Renewables: better than MacKay thought

In an update for the Sustainability by Numbers web site, Hannah Ritchie takes a new look at the late Prof. David MacKay’s influential 2008 energy study, ‘Sustainable energy without the hot air’, based on a recent study from the Oxford Smith School of Enterprise and the Environment, which found that renewables are much better placed now. She says it shows that the potential for solar PV and wind, on and offshore, are much larger than MacKay thought, with floating wind adding an extra new resource, and public acceptance now much higher, while costs are very much lower. It does seem that, a result of these and other changes, MacKay’s conclusions that renewables were not very viable now looks very dated.  

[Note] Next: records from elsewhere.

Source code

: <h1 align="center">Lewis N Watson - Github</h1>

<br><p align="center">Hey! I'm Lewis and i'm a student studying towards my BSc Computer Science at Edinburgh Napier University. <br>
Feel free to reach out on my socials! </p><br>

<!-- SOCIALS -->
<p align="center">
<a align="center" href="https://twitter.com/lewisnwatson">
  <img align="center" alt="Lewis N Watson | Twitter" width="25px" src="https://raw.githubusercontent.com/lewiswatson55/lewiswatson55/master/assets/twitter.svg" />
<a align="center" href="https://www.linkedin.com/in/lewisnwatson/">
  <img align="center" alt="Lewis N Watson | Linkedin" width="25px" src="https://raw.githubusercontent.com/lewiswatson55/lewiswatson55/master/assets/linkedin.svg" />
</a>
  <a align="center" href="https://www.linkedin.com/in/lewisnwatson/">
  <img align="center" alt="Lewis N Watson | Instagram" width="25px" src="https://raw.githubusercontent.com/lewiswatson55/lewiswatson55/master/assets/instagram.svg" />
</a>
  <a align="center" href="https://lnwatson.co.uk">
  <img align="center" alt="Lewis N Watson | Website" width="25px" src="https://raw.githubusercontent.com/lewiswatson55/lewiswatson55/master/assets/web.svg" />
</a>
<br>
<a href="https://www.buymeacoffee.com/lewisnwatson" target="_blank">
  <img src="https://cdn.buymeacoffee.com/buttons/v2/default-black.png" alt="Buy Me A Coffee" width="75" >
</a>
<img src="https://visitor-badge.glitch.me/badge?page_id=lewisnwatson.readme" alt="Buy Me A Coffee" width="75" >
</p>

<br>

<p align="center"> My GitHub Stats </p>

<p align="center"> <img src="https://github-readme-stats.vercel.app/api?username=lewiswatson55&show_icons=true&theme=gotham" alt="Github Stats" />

The Smith School study estimated that the UK could produce 2,895 TWh of electricity each year from solar and wind. That’s almost double its estimate for final energy demand in 2050 and very much more than the 203TWh MacKay calculated for the ‘practical’ resource. It’s even more than the 2697TWh he estimated might be the theoretical UK ‘technical’ resource. 

The new calculations assume offshore wind spread over 10% of the UK’s exclusive economic zone, while onshore wind would be used on 5% of UK land, where it can be combined with farming activities. 2% of land would also be used for solar PV, combined with farmland in ‘agrivoltaic’ projects. Roof top solar would be in addition, using no new land. But even if some of these land-use figures prove to be unacceptable, the practical renewable resource would still seem to be very large.

In its latest report, the National Infrastructure Commission (NIC) is also quite enthusiastic about the future, but says it will need sustained effort and ambitious targets: over the next 30 years the UK needs ‘a larger electricity system running mostly from renewable power sources like wind & solar,’ with ‘heat pumps and networks to replace gas boilers in homes and businesses’, cars and vans ‘fuelled by clean electricity & charging infrastructure to replace petrol stations’ and ‘industry running on electricity where possible, but, where it’s not, new infrastructure to supply clean hydrogen, or capture & transport the carbon emitted from burning fossil fuels to underground stores’. 

Things have certainly moved on for renewables since MacKay’s study, but the NIC warns that there will be ‘costs as well as the benefits of transforming the UK’s infrastructure’. Although it says ‘making these investments will help lower costs for households and keep them lower in the longer term. These upfront investments will be paid for by consumers in their bills over the coming decades, not all at once.’ 

NIC rules out the use of electrolytic green hydrogen for home heating in preference for heat pumps, which it says are much more efficient, and although most commentators agree with that point now, not everyone agrees that all hydrogen for heating – along with the gas grid - should be ditched. Mike Foster, CEO of the Energy and Utilities Alliance, the body that represents most of the heating industry, reportedly said ‘it’s disappointing to see the NIC wedded to outdated thinking, but not a surprise as they have been saying the same thing for years’. He felt that we ‘will need a wide range of technologies to achieve net zero, heat pumps, heat networks and hydrogen boilers. That’s what current government policy states and that’s what we will work towards until told otherwise.’ 

UK gas company Cadent, which, amongst other things, is backing offshore wind to green hydrogen conversion, also insists that ‘both heat pumps and hydrogen are likely to play a key role in decarbonising heating in the UK’ and given that some have said there would not be sufficient wind capacity, they had taken ‘a fresh look at the data.’ Their conclusion is that ‘there could be enough wind capacity to decarbonise domestic heating using hydrogen. To supply every home currently connected to the gas network with green hydrogen for heating by 2050 would require 80 GW of offshore wind capacity, assuming the same level of energy consumption (which is a conservative estimate as properties should in future be better insulated). The overall efficiency of the process to convert electricity into hydrogen and then into heat generated is estimated at 66%,’ this being calculated by dividing heat demand by electricity output . 

However, that’s just the start of their revision. They say that the 80 GW ‘would reduce further to around 40 GW by recognising that hydrogen will be only one of the long-term technologies for decarbonising heating and that many homes may choose to install heat pumps or other heating solutions. A pragmatic assumption would be to assume that half of the homes currently connected to the gas network are converted to hydrogen (and use the same amount of energy for heating). This aligns with the Climate Change Committee’s ‘headwinds’ scenario, where hydrogen demand for residential heat is 145 TWh/ year in 2050, around half of current annual residential natural gas demand’. 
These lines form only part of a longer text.